I work on small, medium, and large projects. I've got quite a few commits in Django, which is a huge project with thousands of contributors across the world. Our git workflow strategy has evolved over the years, as we actively try to encourage new contributors, but also like to have training wheels for them. On the flip side, we like to have a workflow that works for a project of Django's size, and keep our most frequent contributors happy as well. Django has over 25,000 commits across 45 branches in the main repository; that doesn't include any forks! So it can and does scale.
The ability to tie in automated tests through GitHub which gently nudge people (myself included!) in the right direction is huge; I realize this isn't a "git-only" feature, but the user experience GitHub has put together for CI tools is unparalleled and improves overall code quality. The user experience of seeing code pushes in line with discussion happen in real-time is just cool to see in action. It makes the code base feel like a living, breathing art form.
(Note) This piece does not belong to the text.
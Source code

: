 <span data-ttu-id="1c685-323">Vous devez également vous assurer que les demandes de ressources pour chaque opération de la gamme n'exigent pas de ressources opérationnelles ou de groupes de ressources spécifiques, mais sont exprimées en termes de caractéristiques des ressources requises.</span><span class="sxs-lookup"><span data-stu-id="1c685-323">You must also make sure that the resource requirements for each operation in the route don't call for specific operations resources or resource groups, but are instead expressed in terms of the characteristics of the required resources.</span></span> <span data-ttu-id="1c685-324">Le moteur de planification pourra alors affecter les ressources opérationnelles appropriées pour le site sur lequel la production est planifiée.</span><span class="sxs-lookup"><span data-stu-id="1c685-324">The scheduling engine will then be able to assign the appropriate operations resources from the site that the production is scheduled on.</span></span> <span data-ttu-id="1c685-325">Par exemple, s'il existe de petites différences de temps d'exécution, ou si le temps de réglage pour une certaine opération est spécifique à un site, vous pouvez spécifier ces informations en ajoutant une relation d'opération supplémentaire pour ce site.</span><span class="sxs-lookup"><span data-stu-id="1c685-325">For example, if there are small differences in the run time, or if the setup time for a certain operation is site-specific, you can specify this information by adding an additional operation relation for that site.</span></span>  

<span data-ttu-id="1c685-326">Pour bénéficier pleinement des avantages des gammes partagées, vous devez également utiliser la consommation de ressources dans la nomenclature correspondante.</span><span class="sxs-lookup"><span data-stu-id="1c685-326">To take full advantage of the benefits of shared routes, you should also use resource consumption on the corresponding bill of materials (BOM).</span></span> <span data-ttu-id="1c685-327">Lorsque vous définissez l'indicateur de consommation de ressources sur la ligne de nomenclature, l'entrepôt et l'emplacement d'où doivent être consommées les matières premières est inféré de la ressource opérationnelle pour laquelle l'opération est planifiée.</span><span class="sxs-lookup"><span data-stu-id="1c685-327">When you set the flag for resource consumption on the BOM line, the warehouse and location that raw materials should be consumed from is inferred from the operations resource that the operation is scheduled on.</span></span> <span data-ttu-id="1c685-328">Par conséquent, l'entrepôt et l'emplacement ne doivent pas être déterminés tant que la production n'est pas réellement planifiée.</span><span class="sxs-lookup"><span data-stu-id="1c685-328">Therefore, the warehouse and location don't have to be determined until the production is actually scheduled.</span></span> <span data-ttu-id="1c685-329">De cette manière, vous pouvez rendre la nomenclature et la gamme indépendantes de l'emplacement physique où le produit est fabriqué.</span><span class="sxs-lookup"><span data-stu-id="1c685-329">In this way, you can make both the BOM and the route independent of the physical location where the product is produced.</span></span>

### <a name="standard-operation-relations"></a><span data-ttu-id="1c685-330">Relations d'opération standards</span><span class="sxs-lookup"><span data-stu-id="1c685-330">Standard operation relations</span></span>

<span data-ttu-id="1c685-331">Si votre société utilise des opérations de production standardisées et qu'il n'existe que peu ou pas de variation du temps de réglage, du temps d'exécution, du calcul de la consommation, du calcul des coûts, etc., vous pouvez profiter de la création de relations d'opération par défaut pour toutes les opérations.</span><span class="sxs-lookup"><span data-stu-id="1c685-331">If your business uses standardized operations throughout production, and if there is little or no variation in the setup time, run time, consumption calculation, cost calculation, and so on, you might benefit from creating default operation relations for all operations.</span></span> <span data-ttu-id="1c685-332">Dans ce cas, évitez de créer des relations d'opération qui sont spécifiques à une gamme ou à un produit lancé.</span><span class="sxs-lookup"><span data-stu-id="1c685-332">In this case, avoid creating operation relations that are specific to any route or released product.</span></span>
I work with Bitbucket Server / Stash (on-prem Bitbucket), GitLab, and GitHub on a regular basis, and am mainly a command line basher. I'm not a fan of git GUIs - there's far too much power tied to interface elements, where selecting a single checkbox to try to "make something work" can create issues. With great power comes great responsibility, and learning the git toolbox is key, which I firmly believe should be done at the command line. The ability to create aliases for the more arcane commands is useful. You'll see I keep quite a few in my home directory; see here:
https://github.com/FlipperPA/home/blob/master/.gitconfig and here:
https://github.com/FlipperPA/home/blob/master/skel/bashrc-vagrant#L76
My favorite bash alias is `gitohshit` which outputs a command to go back one step after an "oops" moment.
The fact git commits are just deltas is a huge win over previous version control systems which would make entire copies of the code base when branching; this is what drove me away from svn, where branching on large code bases becomes useless. The merging is smarter than any system I've seen previously, and continues to improve. It ain't perfect, but IMHO, it's the best system out there for version control. Code and configuration not under version control is fundamentally broken.
As for the question of time: yes, revision control adds time to the process. So do code comments, proper documentation, and tests. But haste makes waste, and in my experience, the benefits far outweigh the time investment that becomes second nature after a while.